Paso tras paso, con pequeños intervalos de descanso impuesto por el superior esfuerzo que se realizaba, se llegó, a las 16 horas, en un solo grupo al campamento. Sin perder un instante, porque la noche avanzaba rápidamente, montamos a caballo y comenzamos el descenso por un empinadísimo declive, en donde el espesor de la nieve era mayor que en la meseta que terminábamos de atravesar. Los caballos caminaban a un paso lentísimo manteniendo el equilibrio con mucha dificultad y eligiendo con cautela el lugar donde posarían sus patas.
Tras hora y media de difícil cabalgata, se llegó al puesto de campo El Paje de la estancia Macpherson, donde nos esperaban algunos camiones. En una hora y media o algo más, cubrimos la distancia que nos separaba del pueblo de Lago Buenos Aires, donde llegamos a las 19 horas, ateridos de frío y mojados hasta la cintura. El agente de la Aeroposta Argentina, señor Alberto Zapata, diligente e ingenioso para resolver los inconvenientes que se presentaron para urgir el salvataje, nos alojó convenientemente en los hoteles de Ia localidad.
¡A salvo!
Las privaciones, el cansancio y la mojadura después de tanto ajetreo, habían producido en todos nosotros una especie de inconciencia, de la cual reaccionamos con fuertes fricciones, ropa seca y unos tragos de whisky. ¡Pero ya estábamos a salvo!

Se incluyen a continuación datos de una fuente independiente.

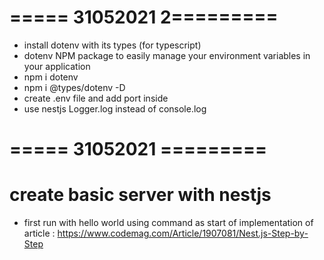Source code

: # ===== 31052021 2=========
- install dotenv with its types (for typescript)
-  dotenv NPM package to easily manage your environment variables in your application
- npm i  dotenv
- npm i @types/dotenv -D
- create .env file and add port inside
- use nestjs Logger.log instead of console.log

# ===== 31052021 =========
# create basic server with nestjs 
- first run with hello world using command as start of implementation of article :
https://www.codemag.com/Article/1907081/Nest.js-Step-by-Step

Las penurias estoicamente resistidas durante cuatro días y cuatro noches de obligado encierro dentro del «Ibaté», que yacía abandonado en la helada e inhóspita meseta, comenzaban a adquirir contornos de un ingrato sueño. La rara aventura había terminado!
El sábado 13, en las primeras horas de la noche, llegó a la población de Lago Buenos Aires un grupo de esquiadores al mando del Mayor don Rómulo V. Perucchi, comisionado por el Comandante de la Agrupación Patagonia, General Raggio. Este grupo, que venía en nuestro auxilio, debió vencer serias dificultades entre Comodoro Rivadavia y la localidad citada por las malas condiciones del camino.
La primera tentativa que hizo para llegar al «Ibaté» y rescatar la correspondencia y el equipaje que habían permanecido en el avión, se frustró por haber abordado la meseta por un lugar inaccesible, pero en la segunda tentativa alcanzaron el objetivo propuesto.
Si bien nosotros nos encontrábamos a salvo con anterioridad a la llegada de este auxilio, hemos quedado reconocidos a las disposiciones de ese Comando y al esfuerzo realizado por los esquiadores en su propósito de prestarnos ayuda en un trance peligroso.
El domingo 14, transcurrida una semana de nuestra salida de El Calafate (Lago Argentino), partimos en el «Quichua», a las 8 horas, llegando a Buenos Aires a las 18 horas del mismo día. Allí, parientes y amigos nos recibieron como a personas que regresaban de otro mundo, y por cierto que nuestro accidente, tan feliz en medio de tantas vicisitudes, fue como un retorno a la Vida!».